Adaptive Observers for MIMO Discrete-Time LTI Systems
Anchita Dey, Shubhendu Bhasin
TL;DR
This work addresses online identification of the state and system matrices of an unknown MIMO discrete-time LTI system with transfer matrix $G_{sp}(s)$ by designing an adaptive observer that separates state estimation from parameter learning. It adopts a recursive least squares estimator with covariance resetting to guarantee boundedness of the parameter and state estimates without requiring persistent excitation, and extends the approach to the general LTI form using a filtered regressor representation with Kronecker-product constructions. The key contributions are (i) the first discrete-time MIMO adaptive observer applicable to general LTI form, (ii) a rigorous boundedness analysis that holds irrespective of excitation, and (iii) demonstration via a numerical example and comparison to existing SISO designs. The results provide a robust online identification framework for MIMO LTI systems, with convergence enhanced by a $PE$ regressor when available.
Abstract
In this paper, an adaptive observer is proposed for multi-input multi-output (MIMO) discrete-time linear time-invariant (LTI) systems. Unlike existing MIMO adaptive observer designs, the proposed approach is applicable to LTI systems in their general form.
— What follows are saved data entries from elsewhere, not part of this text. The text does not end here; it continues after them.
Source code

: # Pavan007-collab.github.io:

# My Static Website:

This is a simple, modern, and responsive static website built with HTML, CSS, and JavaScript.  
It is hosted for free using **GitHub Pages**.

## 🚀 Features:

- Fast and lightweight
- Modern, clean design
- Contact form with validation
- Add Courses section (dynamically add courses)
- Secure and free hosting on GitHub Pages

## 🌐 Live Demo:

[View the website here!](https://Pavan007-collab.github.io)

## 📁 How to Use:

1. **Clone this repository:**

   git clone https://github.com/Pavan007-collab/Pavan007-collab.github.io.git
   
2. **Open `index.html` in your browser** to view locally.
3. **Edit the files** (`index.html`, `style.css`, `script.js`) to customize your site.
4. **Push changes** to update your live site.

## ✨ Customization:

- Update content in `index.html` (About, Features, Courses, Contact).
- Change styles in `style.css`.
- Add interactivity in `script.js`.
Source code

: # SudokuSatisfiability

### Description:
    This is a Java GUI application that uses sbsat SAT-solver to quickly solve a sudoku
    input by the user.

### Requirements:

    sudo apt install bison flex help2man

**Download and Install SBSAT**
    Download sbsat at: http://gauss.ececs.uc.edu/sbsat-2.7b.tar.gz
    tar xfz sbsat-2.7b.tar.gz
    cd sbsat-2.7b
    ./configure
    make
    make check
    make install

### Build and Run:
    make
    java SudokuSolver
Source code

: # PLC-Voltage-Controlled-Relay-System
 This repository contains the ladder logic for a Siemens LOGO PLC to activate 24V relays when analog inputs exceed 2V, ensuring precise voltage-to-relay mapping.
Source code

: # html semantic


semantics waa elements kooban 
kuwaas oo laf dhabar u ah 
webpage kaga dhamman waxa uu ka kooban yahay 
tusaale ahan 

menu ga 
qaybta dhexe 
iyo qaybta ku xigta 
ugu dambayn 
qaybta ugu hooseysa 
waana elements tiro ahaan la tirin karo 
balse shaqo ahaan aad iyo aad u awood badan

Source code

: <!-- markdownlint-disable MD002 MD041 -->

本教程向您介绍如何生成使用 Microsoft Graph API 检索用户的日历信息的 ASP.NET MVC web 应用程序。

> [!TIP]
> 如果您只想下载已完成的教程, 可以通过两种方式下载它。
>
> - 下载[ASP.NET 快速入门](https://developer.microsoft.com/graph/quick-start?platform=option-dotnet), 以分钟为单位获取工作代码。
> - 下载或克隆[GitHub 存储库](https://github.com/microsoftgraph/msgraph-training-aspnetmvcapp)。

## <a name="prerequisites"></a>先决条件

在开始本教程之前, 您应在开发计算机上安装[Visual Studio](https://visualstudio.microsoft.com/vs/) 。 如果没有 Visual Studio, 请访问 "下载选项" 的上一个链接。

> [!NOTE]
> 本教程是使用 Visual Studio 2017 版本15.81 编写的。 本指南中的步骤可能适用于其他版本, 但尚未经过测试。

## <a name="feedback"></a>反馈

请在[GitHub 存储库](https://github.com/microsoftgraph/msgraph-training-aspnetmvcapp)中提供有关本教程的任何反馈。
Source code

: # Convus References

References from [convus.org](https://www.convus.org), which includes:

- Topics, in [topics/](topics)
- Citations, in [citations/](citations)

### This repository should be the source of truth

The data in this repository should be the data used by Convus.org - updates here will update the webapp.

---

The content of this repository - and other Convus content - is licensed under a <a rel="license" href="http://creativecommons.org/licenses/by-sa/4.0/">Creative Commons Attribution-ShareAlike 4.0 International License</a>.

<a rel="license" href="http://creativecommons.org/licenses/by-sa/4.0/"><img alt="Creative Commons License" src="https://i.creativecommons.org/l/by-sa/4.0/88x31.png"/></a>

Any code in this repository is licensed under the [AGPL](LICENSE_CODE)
Further, the proposed method uses recursive least square (RLS) with covariance resetting for adaptation that is shown to guarantee that the estimates are bounded, irrespective of any excitation condition, even in the presence of a vanishing perturbation term in the error used for updation in RLS. Detailed analysis for convergence and boundedness has been provided along with simulation results for illustrating the performance of the developed theory.